The first full-sky image from the European Space Agency (ESA) Planck telescope has been released, and "It's a spectacular picture; it's a thing of beauty," Dr Jan Tauber, the European Space Agency's (Esa) Planck project scientist, told
BBC News.
Planck, launched in May 2009, occupies an observing position more than one million km from Earth on its "night side." (Technically, Planck's operational orbit is around the second Lagrange point of the Sun-Earth system, L2.)
The detectors of Planck's High Frequency Instrument have an operational temperature of -273.05°C, only 0.1°C above absolute zero - the coldest temperature theoretically possible in our Universe. Such low temperatures are necessary for Planck’s detectors to study the Cosmic Microwave Background (CMB), the first light released by the universe only 380 000 yrs after the Big Bang, by measuring its temperature across the sky. Specifically, Planck will look for evidence of "inflation," the faster-than-light expansion that cosmologists believe the Universe experienced in its first, fleeting moments. Theory predicts this event ought to be "imprinted" in the CMB and its detail should be retrievable with sufficiently sensitive instruments.
For more information on the Planck mission, visit the
ESA - Planck Web site.
For something extra cool, visit the
Chromoscope site, which lets you explore our Galaxy (the Milky Way) and the distant Universe in a range of wavelengths from X-rays to the longest radio waves.
Update (2010-07-09) Uncovered
this article (PDF, subscription required) in
Science describing the Planck mission. Planck is the third to study the CMB, following the earlier COBE (1992) and WMAP (2003) satellites. From the
Science article:
Planck will chart the temperature variations in CMB with 10 times WMAP's sensitivity and three times its angular resolution. The microwaves are also polarized so that the electric fields in waves coming from any particular spot in the sky wiggle in a definite direction—just as ordinary light waves reflected from a pond are polarized so they oscillate horizontally as they zip into your eye. WMAP sketched the polarization of the CMB; Planck will render it in great detail.
Planck will be far more sophisticated than its predecessors. WMAP sampled microwaves at five frequencies; Planck will monitor nine of them over a range 12 times wider. WMAP cooled its detectors by exposing them to the frigidity of space; some of Planck's detectors must be cooled to within a fraction of a degree of absolute zero with a liquid-helium refrigerator. As WMAP did, Planck will circle the sun in synchrony with Earth, hovering at the so-called second Lagrange point, or L2 .
. . .
But the prize quarry for Planck researchers is the B modes. These features are swirls in the CMB polarization mapped across the sky, and spotting them would essentially clinch the case for the mind-bending theory of inflation.
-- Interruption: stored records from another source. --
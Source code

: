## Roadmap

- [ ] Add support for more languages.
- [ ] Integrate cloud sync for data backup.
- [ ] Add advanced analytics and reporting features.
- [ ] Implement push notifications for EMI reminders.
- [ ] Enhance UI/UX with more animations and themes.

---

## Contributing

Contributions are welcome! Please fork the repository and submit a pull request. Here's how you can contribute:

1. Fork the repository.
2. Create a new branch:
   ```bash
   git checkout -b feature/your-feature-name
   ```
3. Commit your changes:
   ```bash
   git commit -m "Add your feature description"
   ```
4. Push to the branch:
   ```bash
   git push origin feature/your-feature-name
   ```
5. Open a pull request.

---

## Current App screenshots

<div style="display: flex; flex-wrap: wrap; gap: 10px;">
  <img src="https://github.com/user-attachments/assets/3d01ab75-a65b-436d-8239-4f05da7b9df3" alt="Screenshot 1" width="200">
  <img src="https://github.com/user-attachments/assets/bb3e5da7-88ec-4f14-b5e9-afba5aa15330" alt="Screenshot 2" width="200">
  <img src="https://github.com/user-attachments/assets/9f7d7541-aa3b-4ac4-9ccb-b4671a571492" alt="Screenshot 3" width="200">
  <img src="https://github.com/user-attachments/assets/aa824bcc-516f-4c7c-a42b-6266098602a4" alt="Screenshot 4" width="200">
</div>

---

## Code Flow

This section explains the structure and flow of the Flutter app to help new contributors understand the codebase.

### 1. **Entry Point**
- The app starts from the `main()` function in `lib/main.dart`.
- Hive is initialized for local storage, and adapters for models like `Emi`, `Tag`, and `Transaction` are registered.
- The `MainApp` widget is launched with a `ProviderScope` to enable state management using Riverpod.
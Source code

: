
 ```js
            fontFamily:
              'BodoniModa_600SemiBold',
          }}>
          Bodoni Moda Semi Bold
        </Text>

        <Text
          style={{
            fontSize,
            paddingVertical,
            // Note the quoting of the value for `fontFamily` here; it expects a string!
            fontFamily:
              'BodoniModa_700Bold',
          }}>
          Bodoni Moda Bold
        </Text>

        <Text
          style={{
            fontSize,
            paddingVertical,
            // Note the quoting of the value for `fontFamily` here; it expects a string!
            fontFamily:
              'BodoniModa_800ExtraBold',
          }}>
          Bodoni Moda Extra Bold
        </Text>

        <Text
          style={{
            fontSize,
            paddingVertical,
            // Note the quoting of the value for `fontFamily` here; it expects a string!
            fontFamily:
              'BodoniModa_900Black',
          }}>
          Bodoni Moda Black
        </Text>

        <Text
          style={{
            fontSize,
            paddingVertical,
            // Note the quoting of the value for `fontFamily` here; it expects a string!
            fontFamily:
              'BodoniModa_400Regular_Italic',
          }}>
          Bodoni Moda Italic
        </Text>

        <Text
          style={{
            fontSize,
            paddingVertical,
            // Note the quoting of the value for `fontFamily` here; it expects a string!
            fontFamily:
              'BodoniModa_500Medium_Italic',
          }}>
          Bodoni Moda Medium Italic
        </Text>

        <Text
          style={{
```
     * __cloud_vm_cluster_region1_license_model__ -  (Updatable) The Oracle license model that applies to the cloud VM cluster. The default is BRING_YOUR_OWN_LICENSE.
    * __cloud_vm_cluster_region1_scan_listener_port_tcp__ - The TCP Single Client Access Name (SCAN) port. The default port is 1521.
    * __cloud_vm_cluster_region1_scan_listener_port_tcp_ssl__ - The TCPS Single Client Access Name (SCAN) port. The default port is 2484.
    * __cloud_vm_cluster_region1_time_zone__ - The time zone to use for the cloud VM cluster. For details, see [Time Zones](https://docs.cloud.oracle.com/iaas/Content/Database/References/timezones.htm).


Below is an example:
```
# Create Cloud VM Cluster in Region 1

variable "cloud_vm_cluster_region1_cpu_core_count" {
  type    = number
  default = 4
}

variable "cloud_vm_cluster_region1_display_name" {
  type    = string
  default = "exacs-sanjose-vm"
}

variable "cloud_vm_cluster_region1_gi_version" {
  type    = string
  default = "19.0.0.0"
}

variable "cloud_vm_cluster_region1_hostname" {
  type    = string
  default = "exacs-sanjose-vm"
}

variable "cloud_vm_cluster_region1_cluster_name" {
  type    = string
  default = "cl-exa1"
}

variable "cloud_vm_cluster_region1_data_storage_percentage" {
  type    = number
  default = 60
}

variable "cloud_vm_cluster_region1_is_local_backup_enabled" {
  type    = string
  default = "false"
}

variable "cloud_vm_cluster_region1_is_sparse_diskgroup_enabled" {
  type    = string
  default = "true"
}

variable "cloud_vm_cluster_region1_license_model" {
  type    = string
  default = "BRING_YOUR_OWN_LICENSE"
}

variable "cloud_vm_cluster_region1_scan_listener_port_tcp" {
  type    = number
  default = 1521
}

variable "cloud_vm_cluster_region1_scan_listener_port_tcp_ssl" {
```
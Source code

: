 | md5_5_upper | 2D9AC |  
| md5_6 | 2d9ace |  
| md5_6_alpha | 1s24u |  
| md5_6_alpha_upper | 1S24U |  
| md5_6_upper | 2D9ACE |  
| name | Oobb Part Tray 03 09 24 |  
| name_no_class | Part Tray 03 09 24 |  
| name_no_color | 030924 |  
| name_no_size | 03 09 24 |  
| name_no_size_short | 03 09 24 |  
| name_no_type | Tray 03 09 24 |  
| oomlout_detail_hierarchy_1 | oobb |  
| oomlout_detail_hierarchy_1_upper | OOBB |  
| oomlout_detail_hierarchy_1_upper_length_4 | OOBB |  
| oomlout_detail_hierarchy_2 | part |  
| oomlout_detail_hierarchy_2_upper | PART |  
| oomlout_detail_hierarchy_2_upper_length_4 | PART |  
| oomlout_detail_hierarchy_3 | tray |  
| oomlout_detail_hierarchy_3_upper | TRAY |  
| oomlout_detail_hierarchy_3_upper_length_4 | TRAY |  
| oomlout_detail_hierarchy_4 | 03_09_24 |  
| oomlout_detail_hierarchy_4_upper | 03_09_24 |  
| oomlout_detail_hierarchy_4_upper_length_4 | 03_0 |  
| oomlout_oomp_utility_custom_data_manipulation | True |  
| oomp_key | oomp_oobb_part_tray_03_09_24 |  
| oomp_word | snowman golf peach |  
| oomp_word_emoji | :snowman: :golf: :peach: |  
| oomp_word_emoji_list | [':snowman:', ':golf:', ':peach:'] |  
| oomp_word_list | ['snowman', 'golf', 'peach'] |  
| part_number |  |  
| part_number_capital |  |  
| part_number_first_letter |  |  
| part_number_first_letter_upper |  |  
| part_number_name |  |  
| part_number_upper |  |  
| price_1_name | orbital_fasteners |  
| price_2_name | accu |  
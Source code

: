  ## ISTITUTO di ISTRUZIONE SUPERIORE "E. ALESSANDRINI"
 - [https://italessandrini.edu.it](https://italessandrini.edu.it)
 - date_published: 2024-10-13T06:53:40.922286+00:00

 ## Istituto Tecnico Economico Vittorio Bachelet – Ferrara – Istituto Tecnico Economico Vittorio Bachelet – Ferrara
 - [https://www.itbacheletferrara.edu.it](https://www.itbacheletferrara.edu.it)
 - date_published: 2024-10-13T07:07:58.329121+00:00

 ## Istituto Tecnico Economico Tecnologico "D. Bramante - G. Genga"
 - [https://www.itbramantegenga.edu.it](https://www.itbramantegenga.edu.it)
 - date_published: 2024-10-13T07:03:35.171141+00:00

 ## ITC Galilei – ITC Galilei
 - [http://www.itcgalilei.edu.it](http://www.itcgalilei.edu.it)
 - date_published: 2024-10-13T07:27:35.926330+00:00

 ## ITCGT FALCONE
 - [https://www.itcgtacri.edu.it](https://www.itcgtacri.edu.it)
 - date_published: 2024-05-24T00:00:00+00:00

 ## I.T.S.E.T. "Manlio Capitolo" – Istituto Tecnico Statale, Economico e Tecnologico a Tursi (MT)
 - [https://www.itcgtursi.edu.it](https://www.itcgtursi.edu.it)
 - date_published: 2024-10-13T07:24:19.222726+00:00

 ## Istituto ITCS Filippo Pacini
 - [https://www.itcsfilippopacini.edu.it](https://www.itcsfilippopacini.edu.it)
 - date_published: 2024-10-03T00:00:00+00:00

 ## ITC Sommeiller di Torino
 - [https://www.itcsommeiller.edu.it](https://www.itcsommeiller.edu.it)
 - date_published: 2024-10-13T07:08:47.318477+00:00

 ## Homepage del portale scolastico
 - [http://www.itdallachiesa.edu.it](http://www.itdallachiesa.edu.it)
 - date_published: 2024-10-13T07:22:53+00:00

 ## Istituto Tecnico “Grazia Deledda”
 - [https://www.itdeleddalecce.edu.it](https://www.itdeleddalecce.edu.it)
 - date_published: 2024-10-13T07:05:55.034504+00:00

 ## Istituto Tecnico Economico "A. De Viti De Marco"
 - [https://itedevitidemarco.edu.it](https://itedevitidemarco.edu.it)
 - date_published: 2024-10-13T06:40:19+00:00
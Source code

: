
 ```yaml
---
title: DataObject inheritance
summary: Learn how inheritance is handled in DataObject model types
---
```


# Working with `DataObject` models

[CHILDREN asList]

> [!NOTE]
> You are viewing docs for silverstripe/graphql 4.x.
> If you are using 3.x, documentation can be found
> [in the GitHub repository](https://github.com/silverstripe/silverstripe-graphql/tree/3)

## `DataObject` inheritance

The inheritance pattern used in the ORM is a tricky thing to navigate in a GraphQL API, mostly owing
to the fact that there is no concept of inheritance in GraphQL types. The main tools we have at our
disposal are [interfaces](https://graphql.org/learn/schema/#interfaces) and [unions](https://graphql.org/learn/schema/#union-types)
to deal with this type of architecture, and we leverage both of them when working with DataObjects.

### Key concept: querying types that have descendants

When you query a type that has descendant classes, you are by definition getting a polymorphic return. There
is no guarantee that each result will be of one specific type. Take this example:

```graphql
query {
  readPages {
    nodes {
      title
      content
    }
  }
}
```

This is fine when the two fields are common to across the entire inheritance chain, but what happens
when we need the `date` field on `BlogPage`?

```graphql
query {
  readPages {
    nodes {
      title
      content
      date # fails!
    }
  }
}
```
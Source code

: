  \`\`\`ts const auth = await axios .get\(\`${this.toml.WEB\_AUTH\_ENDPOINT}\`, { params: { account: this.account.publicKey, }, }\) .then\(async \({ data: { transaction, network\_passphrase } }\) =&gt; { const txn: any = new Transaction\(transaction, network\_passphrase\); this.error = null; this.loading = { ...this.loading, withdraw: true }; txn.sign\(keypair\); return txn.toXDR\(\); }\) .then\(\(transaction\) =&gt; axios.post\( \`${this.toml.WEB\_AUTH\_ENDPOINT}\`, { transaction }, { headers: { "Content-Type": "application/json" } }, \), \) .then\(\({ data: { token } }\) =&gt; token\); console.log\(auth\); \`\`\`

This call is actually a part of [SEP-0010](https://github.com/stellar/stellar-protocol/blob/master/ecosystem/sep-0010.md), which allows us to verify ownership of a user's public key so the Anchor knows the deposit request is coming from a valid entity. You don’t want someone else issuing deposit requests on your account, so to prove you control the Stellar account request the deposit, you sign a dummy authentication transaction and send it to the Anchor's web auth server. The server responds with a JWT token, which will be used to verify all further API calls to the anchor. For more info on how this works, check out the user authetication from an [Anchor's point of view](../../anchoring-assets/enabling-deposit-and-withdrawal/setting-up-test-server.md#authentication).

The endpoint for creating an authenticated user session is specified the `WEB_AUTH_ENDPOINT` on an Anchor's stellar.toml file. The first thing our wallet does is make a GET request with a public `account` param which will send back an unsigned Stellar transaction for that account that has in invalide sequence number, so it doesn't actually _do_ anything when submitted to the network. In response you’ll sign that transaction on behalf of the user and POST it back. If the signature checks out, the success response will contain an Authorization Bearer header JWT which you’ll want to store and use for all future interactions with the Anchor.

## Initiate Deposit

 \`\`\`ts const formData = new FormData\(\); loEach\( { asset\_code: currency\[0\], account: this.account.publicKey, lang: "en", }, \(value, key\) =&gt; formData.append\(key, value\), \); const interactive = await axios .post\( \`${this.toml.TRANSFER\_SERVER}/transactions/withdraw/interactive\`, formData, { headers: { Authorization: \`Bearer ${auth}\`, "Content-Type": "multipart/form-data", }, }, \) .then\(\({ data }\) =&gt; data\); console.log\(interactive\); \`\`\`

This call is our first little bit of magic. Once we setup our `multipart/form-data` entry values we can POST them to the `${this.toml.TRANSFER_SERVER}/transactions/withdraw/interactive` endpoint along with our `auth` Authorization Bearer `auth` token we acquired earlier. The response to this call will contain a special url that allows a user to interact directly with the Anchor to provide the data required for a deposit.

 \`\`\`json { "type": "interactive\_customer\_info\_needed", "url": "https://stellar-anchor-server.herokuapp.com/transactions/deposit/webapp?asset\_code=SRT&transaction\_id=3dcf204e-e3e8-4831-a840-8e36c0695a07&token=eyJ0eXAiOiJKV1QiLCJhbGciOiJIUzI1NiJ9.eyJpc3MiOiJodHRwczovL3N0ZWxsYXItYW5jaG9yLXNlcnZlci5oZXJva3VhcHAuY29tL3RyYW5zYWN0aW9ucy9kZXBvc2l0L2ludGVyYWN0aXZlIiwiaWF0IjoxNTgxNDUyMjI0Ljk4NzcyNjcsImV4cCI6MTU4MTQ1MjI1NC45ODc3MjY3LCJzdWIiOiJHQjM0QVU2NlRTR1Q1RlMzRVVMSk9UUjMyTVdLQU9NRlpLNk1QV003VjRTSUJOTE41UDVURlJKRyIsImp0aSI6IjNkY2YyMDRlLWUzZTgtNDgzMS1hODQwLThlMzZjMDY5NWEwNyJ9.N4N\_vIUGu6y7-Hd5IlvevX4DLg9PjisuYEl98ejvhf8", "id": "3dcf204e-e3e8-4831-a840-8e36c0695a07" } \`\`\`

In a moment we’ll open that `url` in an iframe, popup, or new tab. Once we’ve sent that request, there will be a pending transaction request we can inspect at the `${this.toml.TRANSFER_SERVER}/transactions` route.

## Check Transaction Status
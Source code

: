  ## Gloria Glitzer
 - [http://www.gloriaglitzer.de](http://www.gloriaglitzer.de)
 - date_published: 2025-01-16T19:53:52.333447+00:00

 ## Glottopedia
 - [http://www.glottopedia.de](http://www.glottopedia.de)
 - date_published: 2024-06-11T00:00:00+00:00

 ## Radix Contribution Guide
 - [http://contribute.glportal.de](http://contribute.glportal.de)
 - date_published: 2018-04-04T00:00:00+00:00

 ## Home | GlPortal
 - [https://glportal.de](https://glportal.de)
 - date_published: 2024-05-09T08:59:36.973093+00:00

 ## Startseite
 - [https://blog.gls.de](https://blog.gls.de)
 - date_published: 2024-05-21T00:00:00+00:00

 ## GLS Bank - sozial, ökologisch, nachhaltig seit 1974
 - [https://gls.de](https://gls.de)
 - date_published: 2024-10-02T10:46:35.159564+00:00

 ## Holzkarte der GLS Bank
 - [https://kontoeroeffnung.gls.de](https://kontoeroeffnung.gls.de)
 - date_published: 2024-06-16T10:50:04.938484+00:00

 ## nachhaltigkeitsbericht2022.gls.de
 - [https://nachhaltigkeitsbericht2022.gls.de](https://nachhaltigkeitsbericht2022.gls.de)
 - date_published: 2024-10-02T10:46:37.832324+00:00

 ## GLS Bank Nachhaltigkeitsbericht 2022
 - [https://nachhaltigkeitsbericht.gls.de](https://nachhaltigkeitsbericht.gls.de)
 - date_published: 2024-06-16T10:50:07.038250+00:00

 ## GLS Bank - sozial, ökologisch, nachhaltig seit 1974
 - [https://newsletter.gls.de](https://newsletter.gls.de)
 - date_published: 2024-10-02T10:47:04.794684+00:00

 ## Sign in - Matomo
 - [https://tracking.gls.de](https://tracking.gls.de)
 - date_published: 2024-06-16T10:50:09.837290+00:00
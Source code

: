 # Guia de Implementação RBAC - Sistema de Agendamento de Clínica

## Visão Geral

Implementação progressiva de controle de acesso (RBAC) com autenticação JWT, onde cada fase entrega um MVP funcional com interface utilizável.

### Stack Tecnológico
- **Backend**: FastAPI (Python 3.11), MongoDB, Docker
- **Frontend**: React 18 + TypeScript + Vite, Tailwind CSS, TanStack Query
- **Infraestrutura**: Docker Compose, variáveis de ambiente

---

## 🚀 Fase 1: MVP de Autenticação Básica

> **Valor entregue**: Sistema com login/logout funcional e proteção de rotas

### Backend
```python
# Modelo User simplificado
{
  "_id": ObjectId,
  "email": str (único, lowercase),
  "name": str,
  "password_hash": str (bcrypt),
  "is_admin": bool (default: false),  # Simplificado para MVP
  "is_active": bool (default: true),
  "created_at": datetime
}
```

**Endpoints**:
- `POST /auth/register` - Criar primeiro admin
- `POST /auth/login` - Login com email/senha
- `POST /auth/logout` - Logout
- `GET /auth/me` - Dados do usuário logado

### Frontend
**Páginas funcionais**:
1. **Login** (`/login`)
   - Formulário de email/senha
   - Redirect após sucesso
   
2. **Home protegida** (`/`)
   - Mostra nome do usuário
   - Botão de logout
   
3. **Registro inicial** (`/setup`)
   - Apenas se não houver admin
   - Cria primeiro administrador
The notion that the universe briefly expanded at faster than light speed might seem absurd, but it solves some thorny problems in cosmology, including a big one posed by the CMB itself. The temperature of background radiation is almost exactly the same—2.725 kelvin—all over the sky. That's perplexing because the distant reaches of the universe in opposite directions are so far apart that not even light has had time to travel between them. So they could not have interacted and should have no reason to have reached so nearly the same temperature. Inflation solves this problem by positing that opposite ends of the universe were cheek-by-jowl until the sudden expansion pulled them very far apart.
Although inflation fits the facts so far, researchers do not yet have direct proof that it occurred. The B modes would provide that. Current theory predicts that inflation should have generated gravitational waves and that those waves should have left lingering swirls in the polarization of the CMB.